* **INSTRUCTIONS FOR THE TASK**
Your answer should consist of the listing, repeated exactly.

==== TASK MATERIAL

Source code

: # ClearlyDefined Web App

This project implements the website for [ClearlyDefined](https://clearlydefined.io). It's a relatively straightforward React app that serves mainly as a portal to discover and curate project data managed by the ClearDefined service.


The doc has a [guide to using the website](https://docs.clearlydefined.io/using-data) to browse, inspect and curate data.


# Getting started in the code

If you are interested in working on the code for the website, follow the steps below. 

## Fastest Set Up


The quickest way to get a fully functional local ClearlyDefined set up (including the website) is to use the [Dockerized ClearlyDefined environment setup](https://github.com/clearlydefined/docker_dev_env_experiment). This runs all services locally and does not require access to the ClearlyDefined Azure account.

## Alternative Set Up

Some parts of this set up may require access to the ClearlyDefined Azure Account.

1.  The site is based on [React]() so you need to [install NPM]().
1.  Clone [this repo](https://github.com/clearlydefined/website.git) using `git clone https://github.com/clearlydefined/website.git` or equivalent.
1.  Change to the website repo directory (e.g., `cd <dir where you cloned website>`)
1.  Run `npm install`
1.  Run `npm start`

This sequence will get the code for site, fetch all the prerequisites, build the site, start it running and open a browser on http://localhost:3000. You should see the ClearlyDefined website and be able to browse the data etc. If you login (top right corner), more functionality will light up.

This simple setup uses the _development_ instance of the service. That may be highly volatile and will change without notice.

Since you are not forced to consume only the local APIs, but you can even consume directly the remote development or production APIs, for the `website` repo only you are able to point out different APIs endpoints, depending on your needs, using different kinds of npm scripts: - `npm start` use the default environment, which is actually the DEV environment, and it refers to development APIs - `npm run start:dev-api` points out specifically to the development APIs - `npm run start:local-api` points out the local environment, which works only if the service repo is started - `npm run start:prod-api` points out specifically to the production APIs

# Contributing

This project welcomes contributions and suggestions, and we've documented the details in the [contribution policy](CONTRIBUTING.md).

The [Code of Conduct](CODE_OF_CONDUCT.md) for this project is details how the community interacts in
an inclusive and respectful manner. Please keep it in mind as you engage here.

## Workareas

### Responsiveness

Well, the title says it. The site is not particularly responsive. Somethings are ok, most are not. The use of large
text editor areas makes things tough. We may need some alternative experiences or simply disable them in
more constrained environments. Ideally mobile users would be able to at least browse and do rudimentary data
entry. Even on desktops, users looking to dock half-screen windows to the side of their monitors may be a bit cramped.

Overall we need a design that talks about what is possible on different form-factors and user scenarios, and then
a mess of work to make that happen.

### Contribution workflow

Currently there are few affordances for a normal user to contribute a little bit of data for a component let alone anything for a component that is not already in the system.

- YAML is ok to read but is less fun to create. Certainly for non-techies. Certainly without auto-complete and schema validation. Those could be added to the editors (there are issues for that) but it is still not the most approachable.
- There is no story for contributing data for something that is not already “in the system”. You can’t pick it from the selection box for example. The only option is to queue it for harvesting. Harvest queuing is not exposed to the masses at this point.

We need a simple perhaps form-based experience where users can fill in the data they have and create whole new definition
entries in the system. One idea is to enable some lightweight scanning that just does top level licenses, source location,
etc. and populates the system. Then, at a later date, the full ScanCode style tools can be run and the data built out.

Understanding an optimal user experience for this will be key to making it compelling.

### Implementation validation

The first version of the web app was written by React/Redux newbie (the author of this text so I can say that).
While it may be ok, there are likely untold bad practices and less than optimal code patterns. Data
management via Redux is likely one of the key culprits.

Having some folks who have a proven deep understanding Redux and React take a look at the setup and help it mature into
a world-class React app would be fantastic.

========

* **THE ANSWER**
Source code

: # ClearlyDefined Web App

This project implements the website for [ClearlyDefined](https://clearlydefined.io). It's a relatively straightforward React app that serves mainly as a portal to discover and curate project data managed by the ClearDefined service.


The doc has a [guide to using the website](https://docs.clearlydefined.io/using-data) to browse, inspect and curate data.


# Getting started in the code

If you are interested in working on the code for the website, follow the steps below. 

## Fastest Set Up


The quickest way to get a fully functional local ClearlyDefined set up (including the website) is to use the [Dockerized ClearlyDefined environment setup](https://github.com/clearlydefined/docker_dev_env_experiment). This runs all services locally and does not require access to the ClearlyDefined Azure account.

## Alternative Set Up

Some parts of this set up may require access to the ClearlyDefined Azure Account.

1.  The site is based on [React]() so you need to [install NPM]().
1.  Clone [this repo](https://github.com/clearlydefined/website.git) using `git clone https://github.com/clearlydefined/website.git` or equivalent.
1.  Change to the website repo directory (e.g., `cd <dir where you cloned website>`)
1.  Run `npm install`
1.  Run `npm start`

This sequence will get the code for site, fetch all the prerequisites, build the site, start it running and open a browser on http://localhost:3000. You should see the ClearlyDefined website and be able to browse the data etc. If you login (top right corner), more functionality will light up.

This simple setup uses the _development_ instance of the service. That may be highly volatile and will change without notice.

Since you are not forced to consume only the local APIs, but you can even consume directly the remote development or production APIs, for the `website` repo only you are able to point out different APIs endpoints, depending on your needs, using different kinds of npm scripts: - `npm start` use the default environment, which is actually the DEV environment, and it refers to development APIs - `npm run start:dev-api` points out specifically to the development APIs - `npm run start:local-api` points out the local environment, which works only if the service repo is started - `npm run start:prod-api` points out specifically to the production APIs

# Contributing

This project welcomes contributions and suggestions, and we've documented the details in the [contribution policy](CONTRIBUTING.md).

The [Code of Conduct](CODE_OF_CONDUCT.md) for this project is details how the community interacts in
an inclusive and respectful manner. Please keep it in mind as you engage here.

## Workareas

### Responsiveness

Well, the title says it. The site is not particularly responsive. Somethings are ok, most are not. The use of large
text editor areas makes things tough. We may need some alternative experiences or simply disable them in
more constrained environments. Ideally mobile users would be able to at least browse and do rudimentary data
entry. Even on desktops, users looking to dock half-screen windows to the side of their monitors may be a bit cramped.

Overall we need a design that talks about what is possible on different form-factors and user scenarios, and then
a mess of work to make that happen.

### Contribution workflow

Currently there are few affordances for a normal user to contribute a little bit of data for a component let alone anything for a component that is not already in the system.

- YAML is ok to read but is less fun to create. Certainly for non-techies. Certainly without auto-complete and schema validation. Those could be added to the editors (there are issues for that) but it is still not the most approachable.
- There is no story for contributing data for something that is not already “in the system”. You can’t pick it from the selection box for example. The only option is to queue it for harvesting. Harvest queuing is not exposed to the masses at this point.

We need a simple perhaps form-based experience where users can fill in the data they have and create whole new definition
entries in the system. One idea is to enable some lightweight scanning that just does top level licenses, source location,
etc. and populates the system. Then, at a later date, the full ScanCode style tools can be run and the data built out.

Understanding an optimal user experience for this will be key to making it compelling.

### Implementation validation

The first version of the web app was written by React/Redux newbie (the author of this text so I can say that).
While it may be ok, there are likely untold bad practices and less than optimal code patterns. Data
management via Redux is likely one of the key culprits.

Having some folks who have a proven deep understanding Redux and React take a look at the setup and help it mature into
a world-class React app would be fantastic.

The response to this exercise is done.